DETROW: Goodlatte's bill is not part of the negotiations that congressional leaders are engaged in, but it represents what many House Republicans want to see and likely goes way further than the draft Senate bill. So if a DACA fix is going to pass, it may happen in a very rare circumstance where most of the votes in the House come from the minority party, the Democrats, which means Democratic leaders are going to have to round up votes from members who oppose Trump's border wall and many of the proposed changes to the legal immigration process. Sanaa Abrar manages policy and advocacy for United We Dream, one of the main outside groups advocating for a permanent DACA fix. She resents the current political dynamic.

SANAA ABRAR: It is completely unfair and honestly immoral to use the lives of DACA recipients and undocumented youth as bargaining chips for these anti-immigrant priorities.

DETROW: But Abrar concedes that with Republicans controlling the House, Senate and White House, they are the ones dictating the terms.

ABRAR: And we have to ultimately deal with whatever they're throwing at us and be careful to respond to whatever it is.

DETROW: Abrar is waiting to see the final details. She says one deal-breaker that could cause United We Dream to oppose the measure would be overly punitive punishments for the parents who brought their children into the country illegally. Illinois Democrat Dick Durbin has been trying to pass the DREAM Act for more than a decade. He's played a key role in the latest round of negotiations.

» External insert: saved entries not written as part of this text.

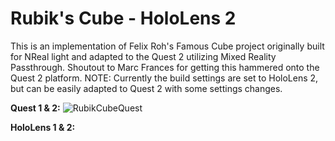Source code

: # Rubik's Cube - HoloLens 2
 
This is an implementation of Felix Roh's Famous Cube project originally built for NReal light and adapted to the Quest 2 utilizing Mixed Reality Passthrough. Shoutout to Marc Frances for getting this hammered onto the Quest 2 platform. NOTE: Currently the build settings are set to HoloLens 2, but can be easily adapted to Quest 2 with some settings changes. 

**Quest 1 & 2:**
![RubikCubeQuest](https://user-images.githubusercontent.com/49875750/162357579-8ff204d9-0c21-485c-8b41-4138aa53a7ea.gif)

**HoloLens 1 & 2:**
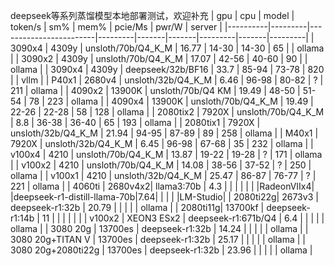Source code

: deepseek等系列蒸馏模型本地部署测试，欢迎补充
| gpu      | cpu     | model                  | token/s | sm%   | mem%  | pcie/Ms | pwr/W | server  |
|----------|---------|------------------------|---------|-------|-------|---------|-------|---------|
| 3090x4   | 4309y   | unsloth/70b/Q4_K_M     | 16.77   | 14-30 | 14-30 | 65      |       | ollama  |
| 3090x2   | 4309y   | unsloth/70b/Q4_K_M     | 17.07   | 42-56 | 40-60 | 90      |       | ollama  |
| 3090x4   | 4309y   | deepseek/32b/BF16      | 33.7    | 85-94 | 73-78 | 820     |       | vllm    |
| P40x1    | 2680v4  | unsloth/32b/Q4_K_M     | 6.46    | 96-98 | 80-82 | ?       | 211   | ollama  |
| 4090x2   | 13900K  | unsloth/70b/Q4 KM      | 19.49   | 48-50 | 51-54 | 78      | 223   | ollama  |
| 4090x4   | 13900K  | unsloth/70b/Q4_K_M     | 19.49   | 22-26 | 22-28 | 58      | 128   | ollama  |
| 2080tix2 | 7920X   | unsloth/70b/Q4_K_M     | 8.8     | 36-38 | 36-40 | 65      | 193   | ollama  |
| 2080tix1 | 7920X   | unsloth/32b/Q4_K_M     | 21.94   | 94-95 | 87-89 | 89      | 258   | ollama  |
| M40x1    | 7920X   | unsloth/32b/Q4_K_M     | 6.45    | 96-98 | 67-68 | 35      | 232   | ollama  |
| v100x4   | 4210    | unsloth/70b/Q4_K_M     | 13.87   | 19-22 | 19-28 | ?       | 171   | ollama  |
| v100x2   | 4210    | unsloth/70b/Q4_K_M     | 14.08   | 38-56 | 37-52 | ?       | 250   | ollama  |
| v100x1   | 4210    | unsloth/32b/Q4_K_M     | 25.47   | 86-87 | 76-77 | ?       | 221   | ollama  |
| 4060ti   | 2680v4x2| llama3:70b             | 4.3     |       |       |         |       |         |
|RadeonVIIx4|        |deepseek-r1-distill-llama-70b|7.64|       |       |         |       |LM-Studio|
| 2080ti22g| 2673v3  | deepseek-r1:32b        | 20.79   |       |       |         |       | ollama  |
| 2080ti11g| 13700kf | deepseek-r1:14b        | 11      |       |       |         |       |         |
| v100x2   | XEON3 ESx2 | deepseek-r1:671b/Q4      | 6.4   |       |       |         |       | ollama |
| 3080 20g  | 13700es | deepseek-r1:32b        | 14.24    |      |      |        |       | ollama    |
| 3080 20g+TITAN V  | 13700es | deepseek-r1:32b        | 25.17    |      |      |        |       | ollama  |
| 3080 20g+2080ti22g | 13700es | deepseek-r1:32b        | 23.96    |      |      |        |       | ollama   |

Durbin is blunt. He says he doesn't love making all the tradeoffs Republicans are demanding.

DICK DURBIN: I am doing my best to get everything I can under the current political circumstances. It's not what I want. It's what I'm forced to accept because of the realities.

DETROW: Whether other Democrats in Congress are willing to make that concession and, just as importantly, whether Democratic voters are, too, will likely be a key factor in whether or not a DACA fix becomes law. Scott Detrow, NPR News.